Give the number of lines in these entries that contain the string "changeName", with no further comment.

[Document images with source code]
⟨
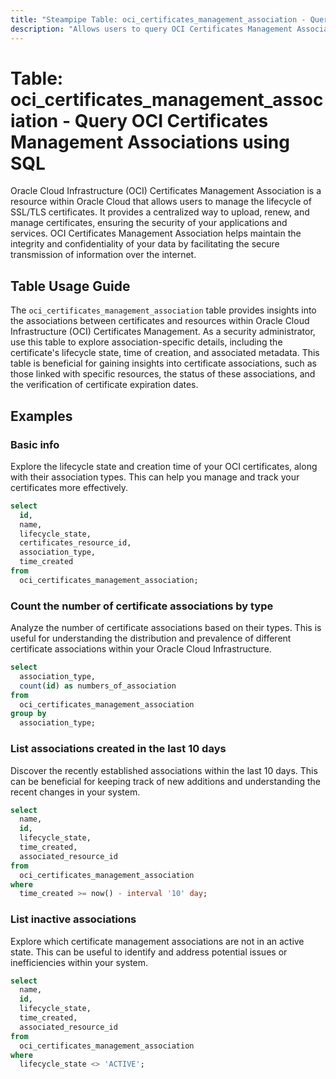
 ```yaml
---
title: "Steampipe Table: oci_certificates_management_association - Query OCI Certificates Management Associations using SQL"
description: "Allows users to query OCI Certificates Management Associations."
---
```


# Table: oci_certificates_management_association - Query OCI Certificates Management Associations using SQL

Oracle Cloud Infrastructure (OCI) Certificates Management Association is a resource within Oracle Cloud that allows users to manage the lifecycle of SSL/TLS certificates. It provides a centralized way to upload, renew, and manage certificates, ensuring the security of your applications and services. OCI Certificates Management Association helps maintain the integrity and confidentiality of your data by facilitating the secure transmission of information over the internet.

## Table Usage Guide

The `oci_certificates_management_association` table provides insights into the associations between certificates and resources within Oracle Cloud Infrastructure (OCI) Certificates Management. As a security administrator, use this table to explore association-specific details, including the certificate's lifecycle state, time of creation, and associated metadata. This table is beneficial for gaining insights into certificate associations, such as those linked with specific resources, the status of these associations, and the verification of certificate expiration dates.

## Examples

### Basic info
Explore the lifecycle state and creation time of your OCI certificates, along with their association types. This can help you manage and track your certificates more effectively.

```sql
select
  id,
  name,
  lifecycle_state,
  certificates_resource_id,
  association_type,
  time_created
from
  oci_certificates_management_association;
```

### Count the number of certificate associations by type
Analyze the number of certificate associations based on their types. This is useful for understanding the distribution and prevalence of different certificate associations within your Oracle Cloud Infrastructure.

```sql
select
  association_type,
  count(id) as numbers_of_association
from
  oci_certificates_management_association
group by
  association_type;
```

### List associations created in the last 10 days
Discover the recently established associations within the last 10 days. This can be beneficial for keeping track of new additions and understanding the recent changes in your system.

```sql
select
  name,
  id,
  lifecycle_state,
  time_created,
  associated_resource_id
from
  oci_certificates_management_association
where
  time_created >= now() - interval '10' day;
```

### List inactive associations
Explore which certificate management associations are not in an active state. This can be useful to identify and address potential issues or inefficiencies within your system.

```sql
select
  name,
  id,
  lifecycle_state,
  time_created,
  associated_resource_id
from
  oci_certificates_management_association
where
  lifecycle_state <> 'ACTIVE';
```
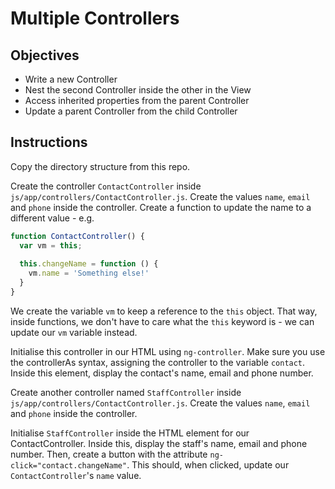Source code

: # Multiple Controllers

## Objectives

- Write a new Controller
- Nest the second Controller inside the other in the View
- Access inherited properties from the parent Controller
- Update a parent Controller from the child Controller

## Instructions

Copy the directory structure from this repo.

Create the controller `ContactController` inside `js/app/controllers/ContactController.js`. Create the values `name`, `email` and `phone` inside the controller. Create a function to update the name to a different value - e.g.

```js
function ContactController() {
  var vm = this;
  
  this.changeName = function () {
    vm.name = 'Something else!'
  }
}
```

We create the variable `vm` to keep a reference to the `this` object. That way, inside functions, we don't have to care what the `this` keyword is - we can update our `vm` variable instead. 

Initialise this controller in our HTML using `ng-controller`. Make sure you use the controllerAs syntax, assigning the controller to the variable `contact`. Inside this element, display the contact's name, email and phone number.

Create another controller named `StaffController` inside `js/app/controllers/ContactController.js`.  Create the values `name`, `email` and `phone` inside the controller. 

Initialise `StaffController` inside the HTML element for our ContactController. Inside this, display the staff's name, email and phone number. Then, create a button with the attribute `ng-click="contact.changeName"`. This should, when clicked, update our `ContactController`'s `name` value.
⟩
Answer: 2